Même après qu’un diagnostic a été posé et que les traitements appropriés ont été choisis, il est recommandé de poursuivre la surveillance à long terme pour diminuer l’impact des symptômes BPAN et améliorer la qualité de vie.

La surveillance à long terme pour BPAN peut inclure :

Médicaments contre la spasticité, la dystonie et/ou le parkinsonisme

Surveillance des personnes recevant des médicaments dopaminergiques contre le parkinsonisme pour le :

  • Effets neuropsychiatriques indésirables
  • Symptômes psychiatriques
  • Aggravation du parkinsonisme

Nutrition

  • Surveillance de la taille et du poids des enfants
  • Évaluation de la déglutition et évaluations régulières du régime alimentaire
  • Assurer une nutrition adéquate

– Prévenir l’aspiration

– Placement du tube de gastrostomie (au besoin)
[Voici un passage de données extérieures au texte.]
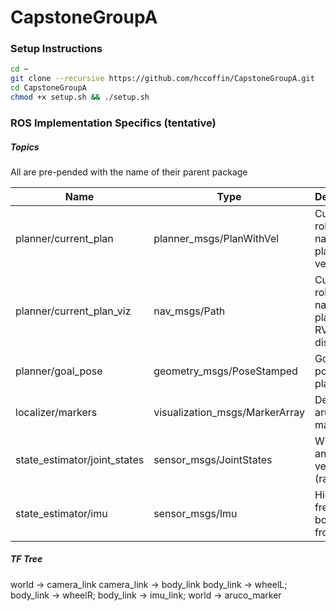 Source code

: # CapstoneGroupA

### Setup Instructions

```bash
cd ~
git clone --recursive https://github.com/hccoffin/CapstoneGroupA.git
cd CapstoneGroupA
chmod +x setup.sh && ./setup.sh
```

### ROS Implementation Specifics (tentative)

##### Topics
All are pre-pended with the name of their parent package

| Name                             | Type                           | Description                                     |
| -------------------------------- | ------------------------------ | ----------------------------------------------- |
| planner/current_plan             | planner_msgs/PlanWithVel       | Current robot navigation plan with vels         |
| planner/current_plan_viz         | nav_msgs/Path           | Current robot navigation plan for RVIZ display  |
| planner/goal_pose                | geometry_msgs/PoseStamped      | Goal position: plan to here                     |
| localizer/markers                | visualization_msgs/MarkerArray | Detected aruco markers                          | 
| state_estimator/joint_states     | sensor_msgs/JointStates        | Wheel angles and velocities (radians)           |
| state_estimator/imu              | sensor_msgs/Imu                | High frequency body angle from IMU              |

##### TF Tree

world -> camera_link
camera_link -> body_link
body_link -> wheelL;
body_link -> wheelR;
body_link -> imu_link;
world -> aruco_marker
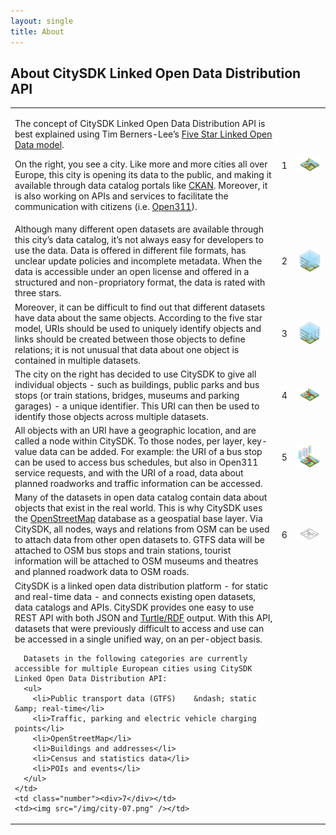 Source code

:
 ```yaml
---
layout: single
title: About
---
```


## About CitySDK Linked Open Data Distribution API

<table id="about">
  <tr>
    <td>
      <p>The concept of CitySDK Linked Open Data Distribution API is best explained using Tim Berners-Lee&rsquo;s <a href="http://5stardata.info/">Five Star Linked Open Data model</a>.</p>
      <p>
        On the right, you see a city. Like more and more cities all over Europe, this city is opening its data to the public, and making it available through data catalog portals like <a href="http://ckan.org/">CKAN</a>. Moreover, it is also working on APIs and services to facilitate the communication with citizens (i.e. <a href="http://open311.org/">Open311</a>).
      </p>
    </td>
    <td class="number"><div>1</div></td>
    <td><img src="/img/city-01.png" /></td>
  </tr>
  <tr>
    <td>
      Although many different open datasets are available through this city&rsquo;s data catalog, it&rsquo;s not always easy for developers to use the data. Data is offered in different file formats, has unclear update policies and incomplete metadata. When the data is accessible under an open license and offered in a structured and non-propriatory format, the data is rated with three stars.
    </td>
    <td class="number"><div>2</div></td>
    <td><img src="/img/city-02.png" /></td>
  </tr>
  <tr>
    <td>
      Moreover, it can be difficult to find out that different datasets have data about the same objects. According to the five star model, URIs should be used to uniquely identify objects and links should be created between those objects to define relations; it is not unusual that data about one object is contained in multiple datasets.
    </td>
    <td class="number"><div>3</div></td>
    <td><img src="/img/city-03.png" /></td>
  </tr>
  <tr>
    <td>
      The city on the right has decided to use CitySDK to give all individual objects - such as buildings, public parks and bus stops (or train stations, bridges, museums and parking garages) - a unique identifier. This URI can then be used to identify those objects across multiple datasets.
    </td>
    <td class="number"><div>4</div></td>
    <td><img src="/img/city-04.png" /></td>
  </tr>
  <tr>
    <td>
      All objects with an URI have a geographic location, and are called a node within CitySDK. To those nodes, per layer, key-value data can be added. For example:  the URI of a bus stop can be used to access bus schedules, but also in Open311 service requests, and with the URI of a road, data about planned roadworks and traffic information can be accessed.
    </td>
    <td class="number"><div>5</div></td>  
    <td><img src="/img/city-05.png" /></td>
  </tr>
  <tr>
    <td>
      Many of the datasets in open data catalog contain data about objects that exist in the real world. This is why CitySDK uses the <a href="http://www.openstreetmap.org/">OpenStreetMap</a> database as a geospatial base layer. Via CitySDK, all nodes, ways and relations from OSM can be used to attach data from other open datasets to. GTFS data will be attached to OSM bus stops and train stations, tourist information will be attached to OSM museums and theatres and planned roadwork data to OSM roads.
    </td>
    <td class="number"><div>6</div></td>  
    <td><img src="/img/city-06.png" /></td>
  </tr>
  <tr>
    <td>
      CitySDK is a linked open data distribution platform - for static and real-time data - and connects existing open datasets, data catalogs and APIs. CitySDK provides one easy to use REST API with both JSON and <a href="http://www.w3.org/TeamSubmission/turtle/">Turtle/RDF</a> output. With this API, datasets that were previously difficult to access and use can be accessed in a single unified way, on an per-object basis.

      Datasets in the following categories are currently accessible for multiple European cities using CitySDK Linked Open Data Distribution API:
      <ul>
        <li>Public transport data (GTFS) 	&ndash; static &amp; real-time</li>
        <li>Traffic, parking and electric vehicle charging points</li>
        <li>OpenStreetMap</li>
        <li>Buildings and addresses</li>
        <li>Census and statistics data</li>
        <li>POIs and events</li>
      </ul>
    </td>
    <td class="number"><div>7</div></td>  
    <td><img src="/img/city-07.png" /></td>
  </tr>
</table> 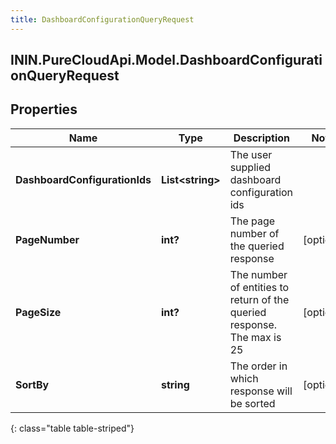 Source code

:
 ```yaml
---
title: DashboardConfigurationQueryRequest
---
```

## ININ.PureCloudApi.Model.DashboardConfigurationQueryRequest

## Properties

|Name | Type | Description | Notes|
|------------ | ------------- | ------------- | -------------|
| **DashboardConfigurationIds** | **List&lt;string&gt;** | The user supplied dashboard configuration ids | |
| **PageNumber** | **int?** | The page number of the queried response | [optional] |
| **PageSize** | **int?** | The number of entities to return of the queried response. The max is 25 | [optional] |
| **SortBy** | **string** | The order in which response will be sorted | [optional] |
{: class="table table-striped"}


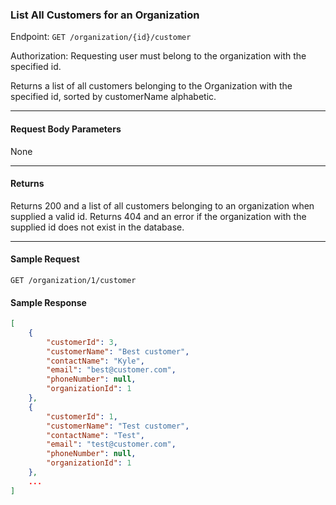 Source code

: ### List All Customers for an Organization
Endpoint: `GET /organization/{id}/customer` 

Authorization: Requesting user must belong to the organization with the specified id.

Returns a list of all customers belonging to the Organization with the specified id, sorted by customerName alphabetic.
___
#### Request Body Parameters
None
___
#### Returns
Returns 200 and a list of all customers belonging to an organization when supplied a valid id. Returns 404 and an error if the organization with the supplied id does not exist in the database.
___
#### Sample Request
`GET /organization/1/customer`
<br/>

#### Sample Response
```json
[
    {
        "customerId": 3,
        "customerName": "Best customer",
        "contactName": "Kyle",
        "email": "best@customer.com",
		"phoneNumber": null,
        "organizationId": 1
    },
    {
        "customerId": 1,
        "customerName": "Test customer",
        "contactName": "Test",
        "email": "test@customer.com",
		"phoneNumber": null,
        "organizationId": 1
    },
	...
]
``` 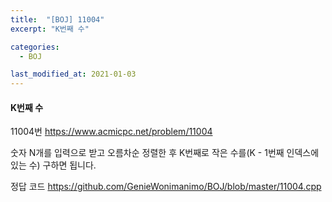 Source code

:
 ```yaml
---
title:  "[BOJ] 11004"
excerpt: "K번째 수"

categories:
  - BOJ

last_modified_at: 2021-01-03
---
```


#### K번째 수

11004번 <https://www.acmicpc.net/problem/11004>

숫자 N개를 입력으로 받고 오름차순 정렬한 후 K번째로 작은 수를(K - 1번째 인덱스에 있는 수) 구하면 됩니다.

정답 코드 <https://github.com/GenieWonimanimo/BOJ/blob/master/11004.cpp> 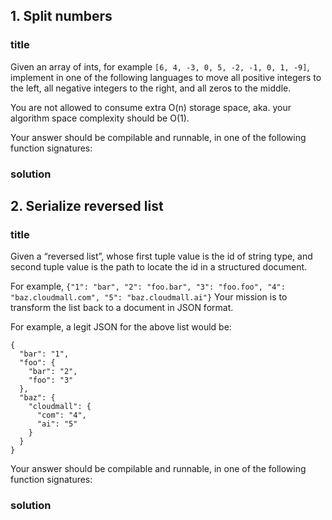 ## 1. Split numbers 
### title
Given an array of ints, for example `[6, 4, -3, 0, 5, -2, -1, 0, 1, -9]`, implement in one of the following languages
to move all positive integers to the left, all negative integers to the right, and all zeros to the middle.

You are not allowed to consume extra O(n) storage space, aka. your algorithm space complexity should be O(1).

Your answer should be compilable and runnable, in one of the following function signatures:

### solution


## 2. Serialize reversed list
### title
Given a “reversed list”, whose first tuple value is the id of string type, and second tuple value is the path to locate the id in a structured document. 

For example, `{"1": "bar", "2": "foo.bar", "3": "foo.foo", "4": "baz.cloudmall.com", "5": "baz.cloudmall.ai"}`
Your mission is to transform the list back to a document in JSON format.

For example, a legit JSON for the above list would be:
```
{
  "bar": "1",
  "foo": {
    "bar": "2",
    "foo": "3"
  },
  "baz": {
    "cloudmall": {
      "com": "4",
      "ai": "5"
    }
  }
}
```
Your answer should be compilable and runnable, in one of the following function signatures:

### solution
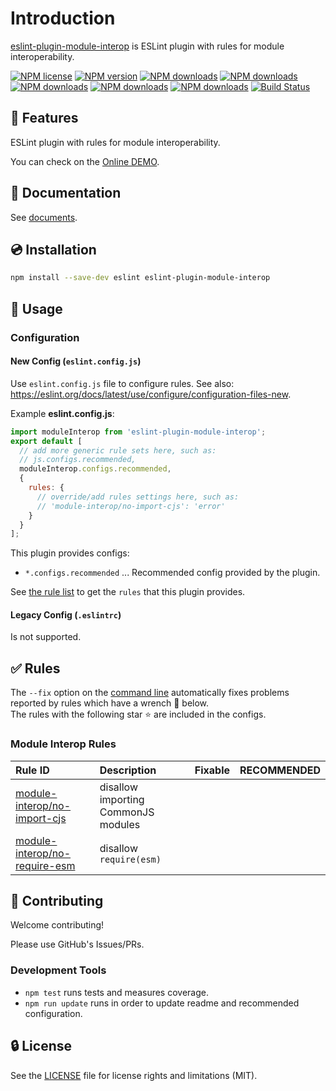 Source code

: # Introduction

[eslint-plugin-module-interop](https://www.npmjs.com/package/eslint-plugin-module-interop) is ESLint plugin with rules for module interoperability.

[![NPM license](https://img.shields.io/npm/l/eslint-plugin-module-interop.svg)](https://www.npmjs.com/package/eslint-plugin-module-interop)
[![NPM version](https://img.shields.io/npm/v/eslint-plugin-module-interop.svg)](https://www.npmjs.com/package/eslint-plugin-module-interop)
[![NPM downloads](https://img.shields.io/badge/dynamic/json.svg?label=downloads&colorB=green&suffix=/day&query=$.downloads&uri=https://api.npmjs.org//downloads/point/last-day/eslint-plugin-module-interop&maxAge=3600)](http://www.npmtrends.com/eslint-plugin-module-interop)
[![NPM downloads](https://img.shields.io/npm/dw/eslint-plugin-module-interop.svg)](http://www.npmtrends.com/eslint-plugin-module-interop)
[![NPM downloads](https://img.shields.io/npm/dm/eslint-plugin-module-interop.svg)](http://www.npmtrends.com/eslint-plugin-module-interop)
[![NPM downloads](https://img.shields.io/npm/dy/eslint-plugin-module-interop.svg)](http://www.npmtrends.com/eslint-plugin-module-interop)
[![NPM downloads](https://img.shields.io/npm/dt/eslint-plugin-module-interop.svg)](http://www.npmtrends.com/eslint-plugin-module-interop)
[![Build Status](https://github.com/ota-meshi/eslint-plugin-module-interop/actions/workflows/NodeCI.yml/badge.svg?branch=main)](https://github.com/ota-meshi/eslint-plugin-module-interop/actions/workflows/NodeCI.yml)

## 📛 Features

ESLint plugin with rules for module interoperability.

You can check on the [Online DEMO](https://eslint-online-playground.netlify.app/#eslint-plugin-module-interop).

<!--DOCS_IGNORE_START-->

## 📖 Documentation

See [documents](https://ota-meshi.github.io/eslint-plugin-module-interop/).

## 💿 Installation

```bash
npm install --save-dev eslint eslint-plugin-module-interop
```

<!--DOCS_IGNORE_END-->

## 📖 Usage

<!--USAGE_SECTION_START-->
<!--USAGE_GUIDE_START-->

### Configuration

#### New Config (`eslint.config.js`)

Use `eslint.config.js` file to configure rules. See also: <https://eslint.org/docs/latest/use/configure/configuration-files-new>.

Example **eslint.config.js**:

```js
import moduleInterop from 'eslint-plugin-module-interop';
export default [
  // add more generic rule sets here, such as:
  // js.configs.recommended,
  moduleInterop.configs.recommended,
  {
    rules: {
      // override/add rules settings here, such as:
      // 'module-interop/no-import-cjs': 'error'
    }
  }
];
```

This plugin provides configs:

- `*.configs.recommended` ... Recommended config provided by the plugin.

See [the rule list](https://ota-meshi.github.io/eslint-plugin-module-interop/rules/) to get the `rules` that this plugin provides.

#### Legacy Config (`.eslintrc`)

Is not supported.

<!--USAGE_GUIDE_END-->
<!--USAGE_SECTION_END-->

## ✅ Rules

<!--RULES_SECTION_START-->

The `--fix` option on the [command line](https://eslint.org/docs/user-guide/command-line-interface#fixing-problems) automatically fixes problems reported by rules which have a wrench 🔧 below.  
The rules with the following star ⭐ are included in the configs.

<!--RULES_TABLE_START-->

### Module Interop Rules

| Rule ID | Description | Fixable | RECOMMENDED |
|:--------|:------------|:-------:|:-----------:|
| [module-interop/no-import-cjs](https://ota-meshi.github.io/eslint-plugin-module-interop/rules/no-import-cjs.html) | disallow importing CommonJS modules |  |  |
| [module-interop/no-require-esm](https://ota-meshi.github.io/eslint-plugin-module-interop/rules/no-require-esm.html) | disallow `require(esm)` |  |  |

<!--RULES_TABLE_END-->
<!--RULES_SECTION_END-->
<!--DOCS_IGNORE_START-->

## 🍻 Contributing

Welcome contributing!

Please use GitHub's Issues/PRs.

### Development Tools

- `npm test` runs tests and measures coverage.  
- `npm run update` runs in order to update readme and recommended configuration.  

## 🔒 License

See the [LICENSE](LICENSE) file for license rights and limitations (MIT).
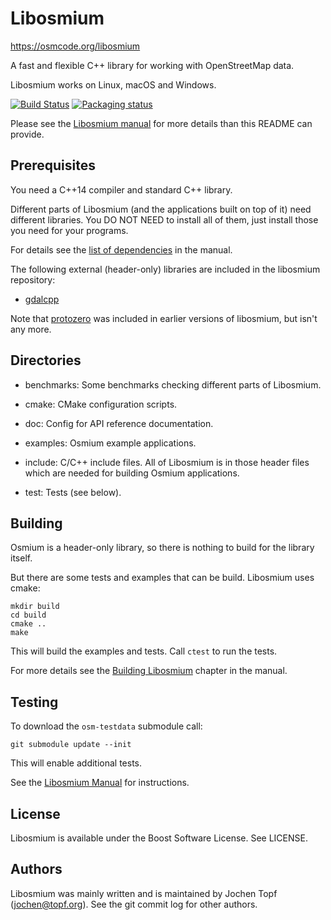 # Libosmium

https://osmcode.org/libosmium

A fast and flexible C++ library for working with OpenStreetMap data.

Libosmium works on Linux, macOS and Windows.

[![Build Status](https://github.com/osmcode/libosmium/actions/workflows/ci.yml/badge.svg)](https://github.com/osmcode/libosmium/actions)
[![Packaging status](https://repology.org/badge/tiny-repos/libosmium.svg)](https://repology.org/metapackage/libosmium)

Please see the [Libosmium manual](https://osmcode.org/libosmium/manual.html)
for more details than this README can provide.


## Prerequisites

You need a C++14 compiler and standard C++ library.

Different parts of Libosmium (and the applications built on top of it) need
different libraries. You DO NOT NEED to install all of them, just install those
you need for your programs.

For details see the [list of
dependencies](https://osmcode.org/libosmium/manual.html#dependencies) in the
manual.

The following external (header-only) libraries are included in the libosmium
repository:
* [gdalcpp](https://github.com/joto/gdalcpp)

Note that [protozero](https://github.com/mapbox/protozero) was included in
earlier versions of libosmium, but isn't any more.


## Directories

* benchmarks: Some benchmarks checking different parts of Libosmium.

* cmake: CMake configuration scripts.

* doc: Config for API reference documentation.

* examples: Osmium example applications.

* include: C/C++ include files. All of Libosmium is in those header files
  which are needed for building Osmium applications.

* test: Tests (see below).


## Building

Osmium is a header-only library, so there is nothing to build for the
library itself.

But there are some tests and examples that can be build. Libosmium uses
cmake:

    mkdir build
    cd build
    cmake ..
    make

This will build the examples and tests. Call `ctest` to run the tests.

For more details see the
[Building Libosmium](https://osmcode.org/libosmium/manual.html#building-libosmium)
chapter in the manual.


## Testing

To download the `osm-testdata` submodule call:

```
git submodule update --init
```

This will enable additional tests.

See the
[Libosmium Manual](https://osmcode.org/libosmium/manual.html#running-tests)
for instructions.


## License

Libosmium is available under the Boost Software License. See LICENSE.


## Authors

Libosmium was mainly written and is maintained by Jochen Topf
(jochen@topf.org). See the git commit log for other authors.

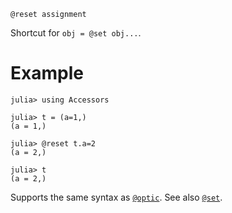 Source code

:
 ```
@reset assignment
```

Shortcut for `obj = @set obj...`.

# Example

```jldoctest
julia> using Accessors

julia> t = (a=1,)
(a = 1,)

julia> @reset t.a=2
(a = 2,)

julia> t
(a = 2,)
```

Supports the same syntax as [`@optic`](@ref). See also [`@set`](@ref).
  • Examens de la vue de routine
  • Évaluations régulières des capacités de marche et d’élocution

PROGRESSION

Chez la plupart des individus, le retard de développement et la déficience intellectuelle apparaissent pour la première fois dans l’enfance. Une fois qu’ils atteignent l’adolescence ou le début de l’âge adulte, les patients commencent souvent à régresser et ne peuvent pas retrouver les compétences qu’ils ont perdues.

L’espérance de vie moyenne varie pour les personnes atteintes de BPAN, mais en raison de l’amélioration des soins médicaux, un plus grand nombre de personnes touchées vivent maintenant bien au-delà de l’âge moyen.

RECHERCHE

Vous pouvez actuellement vous inscrire (ou inscrire votre enfant) à une étude d’histoire naturelle de la maladie BPAN appelée BPANready, a www.nbiacure.org. Vous pouvez en apprendre davantage sur cette étude et vous inscrire.

Le but de cette étude est d’aider à mieux comprendre la progression de BPAN et d’identifier les marqueurs de la maladie qui peuvent être utilisés dans de futurs essais cliniques. Cette étude peut être réalisée entièrement à domicile et implique la saisie d’informations tous les six mois et une prise de sang une fois par an.